Un conjunto de sospechas se transforman en dogmas con la facilidad de una recaída.

El hambre omnipresente cierra un círculo con destino de espiral. Y miles de cuerpos reptan por paneles endulzados, con penosa voracidad.

Certezas inciertas revolotean las auras transmitiendo mensajes de mal gusto, inadecuados.

Aunque algunos, pocos, degustan el desafío de meterse en lo aborrecido para curtir el alma, para forjar anticuerpos desde el mismísimo núcleo del virus, no necesariamente denota verdadera voluntad. Generalmente delata la incapacidad inherente.

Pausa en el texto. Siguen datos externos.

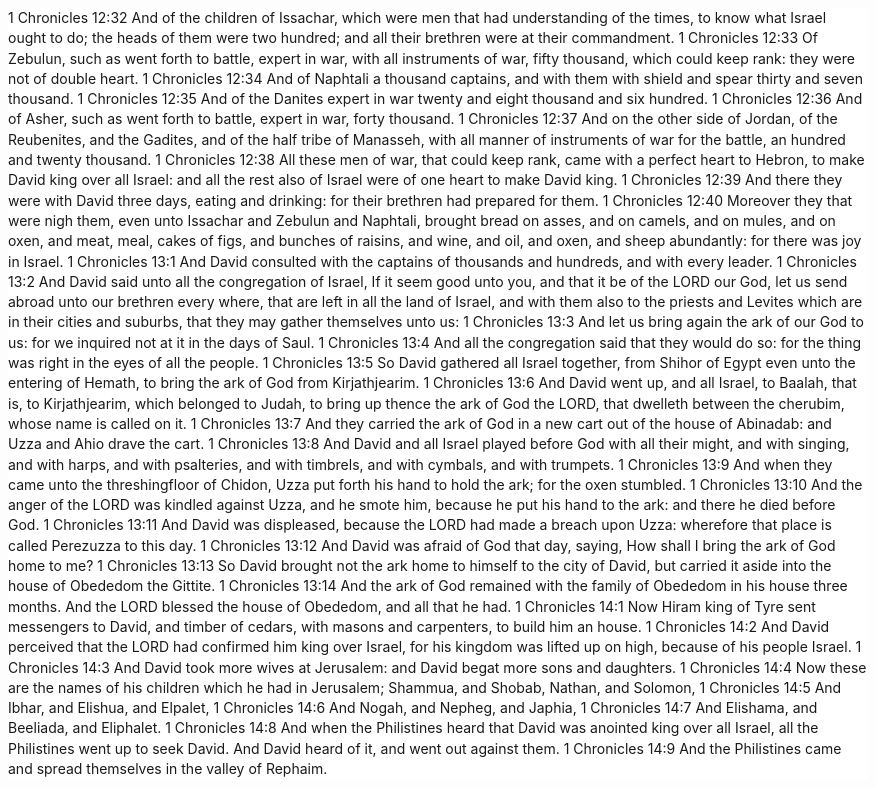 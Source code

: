 1 Chronicles 12:32	And of the children of Issachar, which were men that had understanding of the times, to know what Israel ought to do; the heads of them were two hundred; and all their brethren were at their commandment.
1 Chronicles 12:33	Of Zebulun, such as went forth to battle, expert in war, with all instruments of war, fifty thousand, which could keep rank: they were not of double heart.
1 Chronicles 12:34	And of Naphtali a thousand captains, and with them with shield and spear thirty and seven thousand.
1 Chronicles 12:35	And of the Danites expert in war twenty and eight thousand and six hundred.
1 Chronicles 12:36	And of Asher, such as went forth to battle, expert in war, forty thousand.
1 Chronicles 12:37	And on the other side of Jordan, of the Reubenites, and the Gadites, and of the half tribe of Manasseh, with all manner of instruments of war for the battle, an hundred and twenty thousand.
1 Chronicles 12:38	All these men of war, that could keep rank, came with a perfect heart to Hebron, to make David king over all Israel: and all the rest also of Israel were of one heart to make David king.
1 Chronicles 12:39	And there they were with David three days, eating and drinking: for their brethren had prepared for them.
1 Chronicles 12:40	Moreover they that were nigh them, even unto Issachar and Zebulun and Naphtali, brought bread on asses, and on camels, and on mules, and on oxen, and meat, meal, cakes of figs, and bunches of raisins, and wine, and oil, and oxen, and sheep abundantly: for there was joy in Israel.
1 Chronicles 13:1	And David consulted with the captains of thousands and hundreds, and with every leader.
1 Chronicles 13:2	And David said unto all the congregation of Israel, If it seem good unto you, and that it be of the LORD our God, let us send abroad unto our brethren every where, that are left in all the land of Israel, and with them also to the priests and Levites which are in their cities and suburbs, that they may gather themselves unto us:
1 Chronicles 13:3	And let us bring again the ark of our God to us: for we inquired not at it in the days of Saul.
1 Chronicles 13:4	And all the congregation said that they would do so: for the thing was right in the eyes of all the people.
1 Chronicles 13:5	So David gathered all Israel together, from Shihor of Egypt even unto the entering of Hemath, to bring the ark of God from Kirjathjearim.
1 Chronicles 13:6	And David went up, and all Israel, to Baalah, that is, to Kirjathjearim, which belonged to Judah, to bring up thence the ark of God the LORD, that dwelleth between the cherubim, whose name is called on it.
1 Chronicles 13:7	And they carried the ark of God in a new cart out of the house of Abinadab: and Uzza and Ahio drave the cart.
1 Chronicles 13:8	And David and all Israel played before God with all their might, and with singing, and with harps, and with psalteries, and with timbrels, and with cymbals, and with trumpets.
1 Chronicles 13:9	And when they came unto the threshingfloor of Chidon, Uzza put forth his hand to hold the ark; for the oxen stumbled.
1 Chronicles 13:10	And the anger of the LORD was kindled against Uzza, and he smote him, because he put his hand to the ark: and there he died before God.
1 Chronicles 13:11	And David was displeased, because the LORD had made a breach upon Uzza: wherefore that place is called Perezuzza to this day.
1 Chronicles 13:12	And David was afraid of God that day, saying, How shall I bring the ark of God home to me?
1 Chronicles 13:13	So David brought not the ark home to himself to the city of David, but carried it aside into the house of Obededom the Gittite.
1 Chronicles 13:14	And the ark of God remained with the family of Obededom in his house three months. And the LORD blessed the house of Obededom, and all that he had.
1 Chronicles 14:1	Now Hiram king of Tyre sent messengers to David, and timber of cedars, with masons and carpenters, to build him an house.
1 Chronicles 14:2	And David perceived that the LORD had confirmed him king over Israel, for his kingdom was lifted up on high, because of his people Israel.
1 Chronicles 14:3	And David took more wives at Jerusalem: and David begat more sons and daughters.
1 Chronicles 14:4	Now these are the names of his children which he had in Jerusalem; Shammua, and Shobab, Nathan, and Solomon,
1 Chronicles 14:5	And Ibhar, and Elishua, and Elpalet,
1 Chronicles 14:6	And Nogah, and Nepheg, and Japhia,
1 Chronicles 14:7	And Elishama, and Beeliada, and Eliphalet.
1 Chronicles 14:8	And when the Philistines heard that David was anointed king over all Israel, all the Philistines went up to seek David. And David heard of it, and went out against them.
1 Chronicles 14:9	And the Philistines came and spread themselves in the valley of Rephaim. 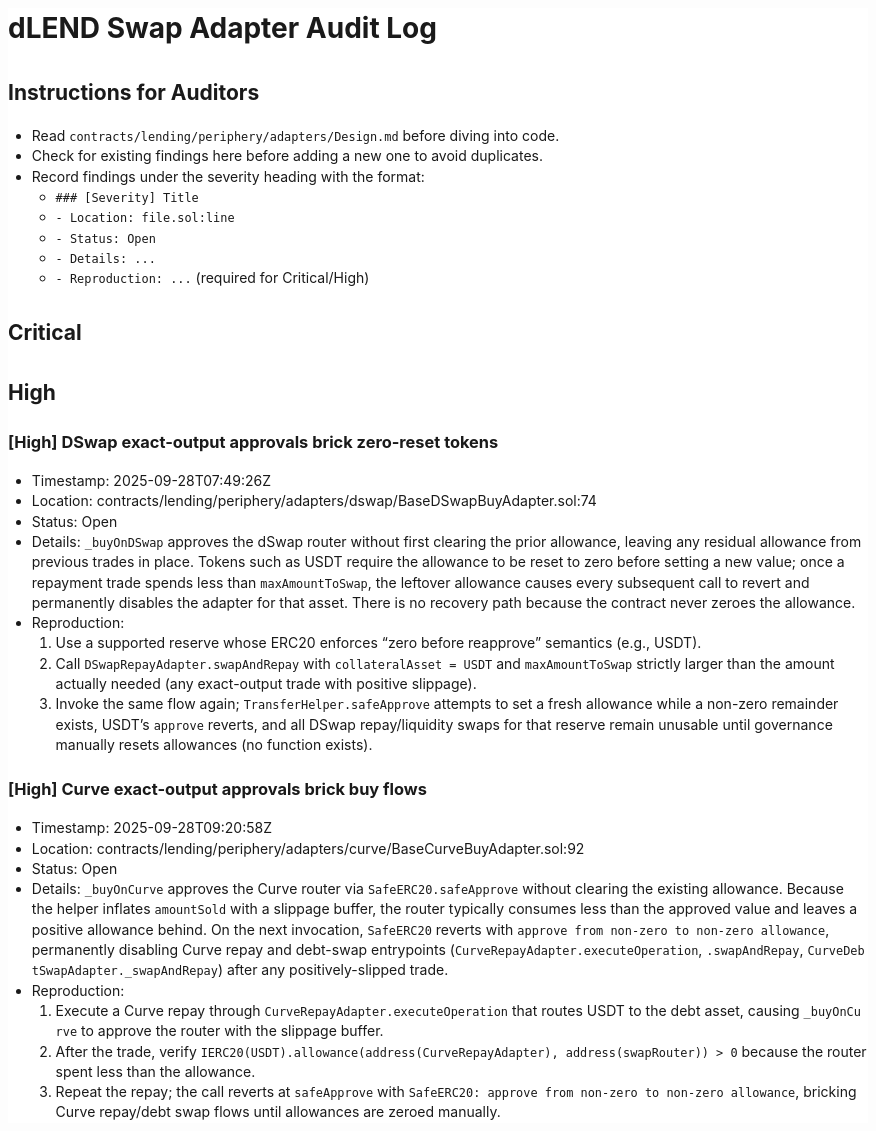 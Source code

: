 # dLEND Swap Adapter Audit Log

## Instructions for Auditors
- Read `contracts/lending/periphery/adapters/Design.md` before diving into code.
- Check for existing findings here before adding a new one to avoid duplicates.
- Record findings under the severity heading with the format:
  - `### [Severity] Title`
  - `- Location: file.sol:line`
  - `- Status: Open`
  - `- Details: ...`
  - `- Reproduction: ...` (required for Critical/High)

## Critical

## High
### [High] DSwap exact-output approvals brick zero-reset tokens
- Timestamp: 2025-09-28T07:49:26Z
- Location: contracts/lending/periphery/adapters/dswap/BaseDSwapBuyAdapter.sol:74
- Status: Open
- Details: `_buyOnDSwap` approves the dSwap router without first clearing the prior allowance, leaving any residual allowance from previous trades in place. Tokens such as USDT require the allowance to be reset to zero before setting a new value; once a repayment trade spends less than `maxAmountToSwap`, the leftover allowance causes every subsequent call to revert and permanently disables the adapter for that asset. There is no recovery path because the contract never zeroes the allowance.
- Reproduction:
  1. Use a supported reserve whose ERC20 enforces “zero before reapprove” semantics (e.g., USDT).
  2. Call `DSwapRepayAdapter.swapAndRepay` with `collateralAsset = USDT` and `maxAmountToSwap` strictly larger than the amount actually needed (any exact-output trade with positive slippage).
  3. Invoke the same flow again; `TransferHelper.safeApprove` attempts to set a fresh allowance while a non-zero remainder exists, USDT’s `approve` reverts, and all DSwap repay/liquidity swaps for that reserve remain unusable until governance manually resets allowances (no function exists).

### [High] Curve exact-output approvals brick buy flows
- Timestamp: 2025-09-28T09:20:58Z
- Location: contracts/lending/periphery/adapters/curve/BaseCurveBuyAdapter.sol:92
- Status: Open
- Details: `_buyOnCurve` approves the Curve router via `SafeERC20.safeApprove` without clearing the existing allowance. Because the helper inflates `amountSold` with a slippage buffer, the router typically consumes less than the approved value and leaves a positive allowance behind. On the next invocation, `SafeERC20` reverts with `approve from non-zero to non-zero allowance`, permanently disabling Curve repay and debt-swap entrypoints (`CurveRepayAdapter.executeOperation`, `.swapAndRepay`, `CurveDebtSwapAdapter._swapAndRepay`) after any positively-slipped trade.
- Reproduction:
  1. Execute a Curve repay through `CurveRepayAdapter.executeOperation` that routes USDT to the debt asset, causing `_buyOnCurve` to approve the router with the slippage buffer.
  2. After the trade, verify `IERC20(USDT).allowance(address(CurveRepayAdapter), address(swapRouter)) > 0` because the router spent less than the allowance.
  3. Repeat the repay; the call reverts at `safeApprove` with `SafeERC20: approve from non-zero to non-zero allowance`, bricking Curve repay/debt swap flows until allowances are zeroed manually.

Ella buscaba la salida del entuerto desesperadamente. Bien atenta a los baches, a las señales y curvas, se encontraba en medio de diálogos inexpertos y sonreía. Sonreía. Aunque sus vísceras brotadas bullían de incomodidad.

Nadie sabe nada.

Está escrito en las pupilas con sangre negra, disecada.

Tampoco se sabe bien cuándo fue que se perdió el rastro.

Ni siquiera en qué momento esa gama desconocida se hizo habitual.

Todo cambió de color. Los brillos se opacaron, los bosques desaparecieron dejando sombras que aún destellan a gritos.

Ella no sabía siquiera con quien negociar. Ya nadie mostraba la cara. Y las máscaras eran cada vez más parecidas a eso que nadie nunca hubiera querido ser.

Buscando protección en una mirada amable o en unas manos fuertes, rebotaba de karma en karma, lo cual sistemática y descaradamente le quitaba toda su frágil vitalidad.

Nadie sabe de este juego siniestro.

La voz se va perdiendo por desuso y ver los dibujos que la lava va formando en las planicies resulta ser la comedia de los sábados.

Ella se sabía vigilada por una mezcla rara de egoísmo – misión – avaricia de algunos, que parecían no estar. Pero en definitiva no estaban. Estaba sola.

Por las madrugadas, sueños inestables la acosaban, implantando más inquietud al desconcierto de su alma.

Tanta mediocridad barroca, tanta cosa… terminará disolviéndose, convirtiéndose en nada, dijeron algunos.

Y así fue. Ella no tuvo ganas volver a su vacío lleno de preguntas.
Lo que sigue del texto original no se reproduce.